Enfin, plus exactement, ce fut comme si il tentait de s'accrocher à mon esprit mais que ce dernier avait réussi à se lisser suffisamment pour qu'il n'y ait pas assez d'accroches pour la magie. C'était loin d'être agréable et je grimaçai face à ce surplus de douleur. Néanmoins, son sort réussit à me ralentir, me coupant en plein élan. Lorsque je m'élançai de nouveau, j'eus la désagréable impression de m'enfoncer dans de la gelée.

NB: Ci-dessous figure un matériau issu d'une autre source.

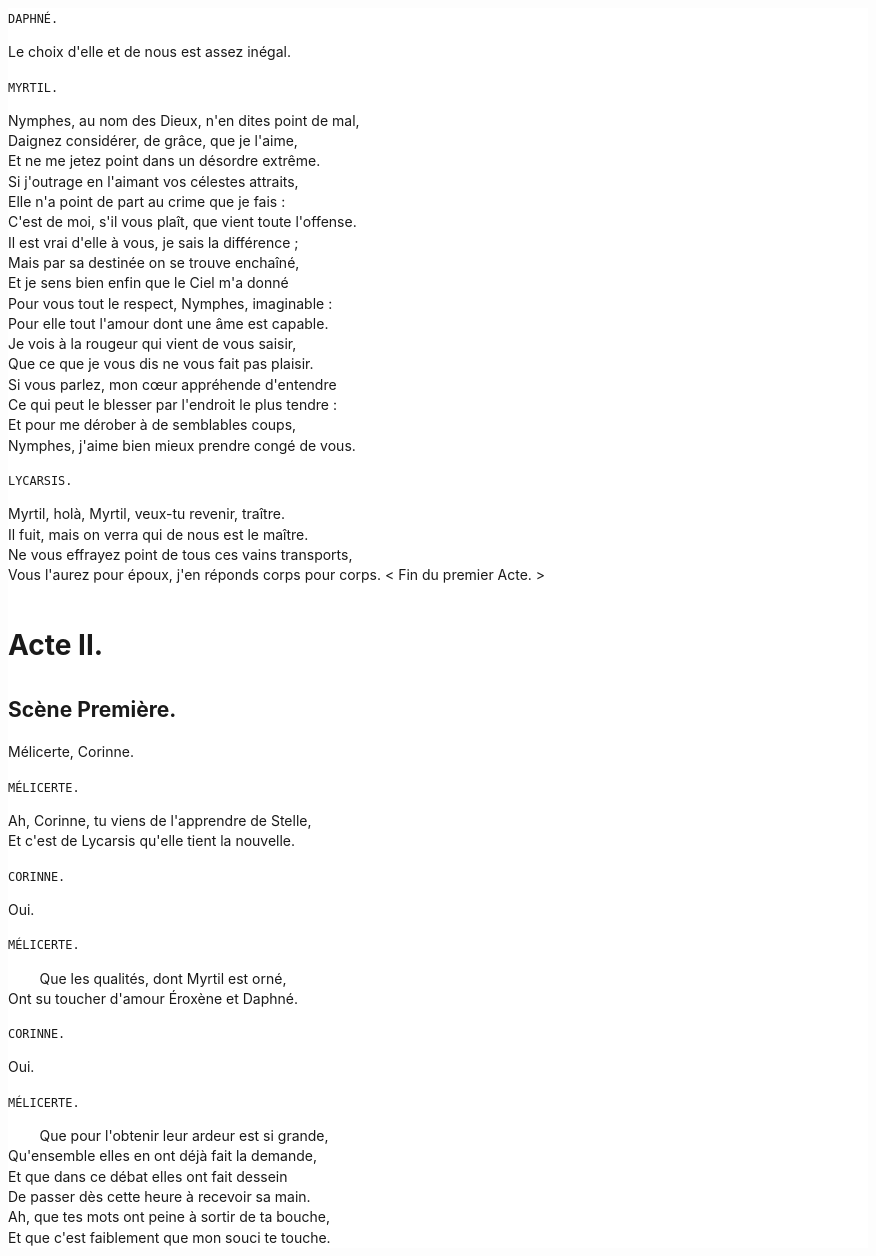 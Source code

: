     DAPHNÉ.
Le choix d'elle et de nous est assez inégal.  

    MYRTIL.
Nymphes, au nom des Dieux, n'en dites point de mal,  
Daignez considérer, de grâce, que je l'aime,  
Et ne me jetez point dans un désordre extrême.  
Si j'outrage en l'aimant vos célestes attraits,  
Elle n'a point de part au crime que je fais :  
C'est de moi, s'il vous plaît, que vient toute l'offense.  
Il est vrai d'elle à vous, je sais la différence ;  
Mais par sa destinée on se trouve enchaîné,  
Et je sens bien enfin que le Ciel m'a donné  
Pour vous tout le respect, Nymphes, imaginable :  
Pour elle tout l'amour dont une âme est capable.  
Je vois à la rougeur qui vient de vous saisir,  
Que ce que je vous dis ne vous fait pas plaisir.  
Si vous parlez, mon cœur appréhende d'entendre  
Ce qui peut le blesser par l'endroit le plus tendre :  
Et pour me dérober à de semblables coups,  
Nymphes, j'aime bien mieux prendre congé de vous.  

    LYCARSIS.
Myrtil, holà, Myrtil, veux-tu revenir, traître.  
Il fuit, mais on verra qui de nous est le maître.  
Ne vous effrayez point de tous ces vains transports,  
Vous l'aurez pour époux, j'en réponds corps pour corps.  < Fin du premier Acte. >


# Acte II.


## Scène Première.
Mélicerte, Corinne.




    MÉLICERTE.
Ah, Corinne, tu viens de l'apprendre de Stelle,  
Et c'est de Lycarsis qu'elle tient la nouvelle.  

    CORINNE.
Oui.  

    MÉLICERTE.
        Que les qualités, dont Myrtil est orné,  
Ont su toucher d'amour Éroxène et Daphné.  

    CORINNE.
Oui.  

    MÉLICERTE.
        Que pour l'obtenir leur ardeur est si grande,  
Qu'ensemble elles en ont déjà fait la demande,  
Et que dans ce débat elles ont fait dessein  
De passer dès cette heure à recevoir sa main.  
Ah, que tes mots ont peine à sortir de ta bouche,  
Et que c'est faiblement que mon souci te touche.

Cependant cette étrange sensation disparut au bout de quelques mètres et je me trouvais face à ma ravisseuse. Ce fut ce moment que mon cerveau choisit pour faire une mise au point sur deux problèmes. Le premier était que mon opposante était en pleine articulation d'un autre sort et, au vu de mon état physique, je n'étais pas sûre de pouvoir le supporter. Le second était que c'était bien beau d'être arrivée jusque là, mais j'étais dépourvue d'arme. Oups.
Bon, j'allais devoir improviser. En espérant que mes réflexes allaient suffire.
Un. Je lui donnai un vigoureux coup de coude dans le ventre, lui coupant l'arrivée d'air et par là même son sort.
Deux. Je continuai dans mon élan et assénai un coup de poing dans sa mâchoire avant d'attraper son bras gauche.
Trois. Je la déséquilibrai en tirant sur le dit-bras avant de lui crochetai sa jambe gauche. Elle émit un petit bruit des plus satisfaisants lors de sa chute.
Quatre. Mon pied droit heurta de nouveau son estomac, l'empêchant définitivement de parler. Le gauche, lui, décida de sympathiser avec sa tempe.
Évidemment lorsque tout se déroule aussi bien, ça signifie que j'allais avoir un problème. Forcément. La vie est injuste les enfants, souvenez-vous en. Donc mue par ce sentiment que certain qualifierait de pessimiste (ou encore de réaliste, de paranoïaque, instinctif, bref du premier adjectif rencontré en ouvrant un dictionnaire au hasard), je levais la tête. Et j'eus un petit moment de triomphe intérieur en voyant que j'avais raison.
Un vampire quelque peu débraillé contemplait, abasourdi, la scène se déroulant dans le salon autrefois impeccable de Valentia. Apparemment la nouvelle décoration n'était pas à son goût. Jetant un regard par dessus mon épaule, je vis que le mur opposé portait la trace irrémédiable de notre rencontre tumultueuse, la chaise renversée assombrie par mes pouvoirs et les taches de sang parsemant le parquet. C'était...avant-gardiste.
L'avantage de cette situation, c'était que je reconnaissais le vampire et qu'il avait une dette envers moi. Au vu de la tête de Faelan, lui aussi m'avait reconnue. Ou alors il était juste consterné. Les deux étaient souvent liés lorsqu'on me dévisageait.
Le désavantage c'était que je ne connaissais aucun vampire couvert d'écailles jusqu'à aujourd'hui. Et, devinez quoi, je n'en avais aucune envie. Déjà parce que ça signifie qu'en plus d'être un p*tain de suceur de sang quasiment increvable, c'était un p*tain de suceur de sang quasiment increvable ET avec des capacités inconnues. Ce qui n'est jamais une bonne idée quand on doit l'affronter.
Mais visiblement, si le Destin existait, il n'était pas d'accord avec moi.